* _Task details_
Take the line that contains "and output $b'=t'$." and each line after it in the material below, and transcribe them exactly, stopping at the end.

* _Records shown_
'''

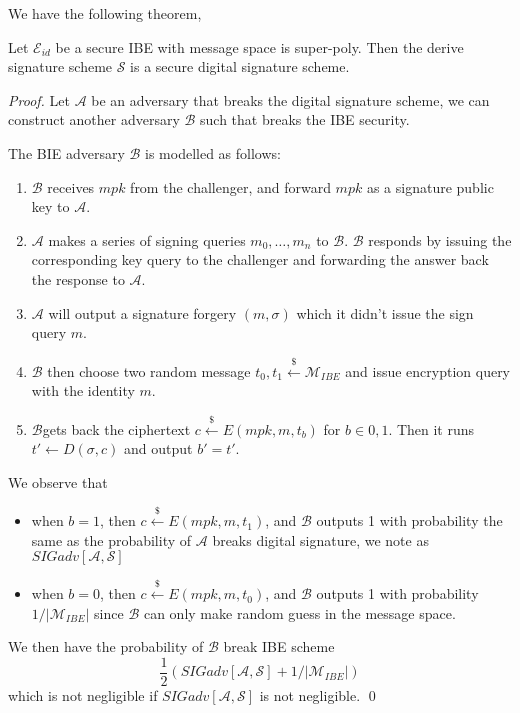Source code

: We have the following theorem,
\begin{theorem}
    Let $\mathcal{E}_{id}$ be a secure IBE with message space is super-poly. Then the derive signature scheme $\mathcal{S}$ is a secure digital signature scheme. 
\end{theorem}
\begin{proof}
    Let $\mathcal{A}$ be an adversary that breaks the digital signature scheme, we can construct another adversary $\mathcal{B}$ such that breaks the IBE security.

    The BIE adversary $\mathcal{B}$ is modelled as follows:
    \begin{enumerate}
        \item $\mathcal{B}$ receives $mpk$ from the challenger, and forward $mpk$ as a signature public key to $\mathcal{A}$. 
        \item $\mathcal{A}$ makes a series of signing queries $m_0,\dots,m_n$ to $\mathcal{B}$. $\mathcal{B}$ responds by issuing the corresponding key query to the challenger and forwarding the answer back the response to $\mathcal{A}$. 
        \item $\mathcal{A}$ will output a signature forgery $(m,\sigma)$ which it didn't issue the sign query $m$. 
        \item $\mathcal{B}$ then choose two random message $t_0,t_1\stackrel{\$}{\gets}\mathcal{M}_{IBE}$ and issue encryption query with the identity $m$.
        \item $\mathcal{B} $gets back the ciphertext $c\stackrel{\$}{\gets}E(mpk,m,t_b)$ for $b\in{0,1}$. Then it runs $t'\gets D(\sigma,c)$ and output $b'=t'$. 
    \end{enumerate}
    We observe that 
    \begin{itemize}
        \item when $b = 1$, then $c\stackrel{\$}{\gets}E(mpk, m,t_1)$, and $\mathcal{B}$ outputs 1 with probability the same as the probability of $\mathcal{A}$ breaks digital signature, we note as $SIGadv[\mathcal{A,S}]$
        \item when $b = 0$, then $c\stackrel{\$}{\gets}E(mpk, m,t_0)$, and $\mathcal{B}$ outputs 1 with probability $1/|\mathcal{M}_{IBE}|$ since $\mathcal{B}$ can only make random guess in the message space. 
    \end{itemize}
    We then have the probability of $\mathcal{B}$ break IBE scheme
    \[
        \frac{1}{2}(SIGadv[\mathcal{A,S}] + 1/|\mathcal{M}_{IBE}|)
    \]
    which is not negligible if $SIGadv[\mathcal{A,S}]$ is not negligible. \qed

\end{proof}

'''

* _Answer for this exercise_
        \item $\mathcal{B} $gets back the ciphertext $c\stackrel{\$}{\gets}E(mpk,m,t_b)$ for $b\in{0,1}$. Then it runs $t'\gets D(\sigma,c)$ and output $b'=t'$. 
    \end{enumerate}
    We observe that 
    \begin{itemize}
        \item when $b = 1$, then $c\stackrel{\$}{\gets}E(mpk, m,t_1)$, and $\mathcal{B}$ outputs 1 with probability the same as the probability of $\mathcal{A}$ breaks digital signature, we note as $SIGadv[\mathcal{A,S}]$
        \item when $b = 0$, then $c\stackrel{\$}{\gets}E(mpk, m,t_0)$, and $\mathcal{B}$ outputs 1 with probability $1/|\mathcal{M}_{IBE}|$ since $\mathcal{B}$ can only make random guess in the message space. 
    \end{itemize}
    We then have the probability of $\mathcal{B}$ break IBE scheme
    \[
        \frac{1}{2}(SIGadv[\mathcal{A,S}] + 1/|\mathcal{M}_{IBE}|)
    \]
    which is not negligible if $SIGadv[\mathcal{A,S}]$ is not negligible. \qed

\end{proof}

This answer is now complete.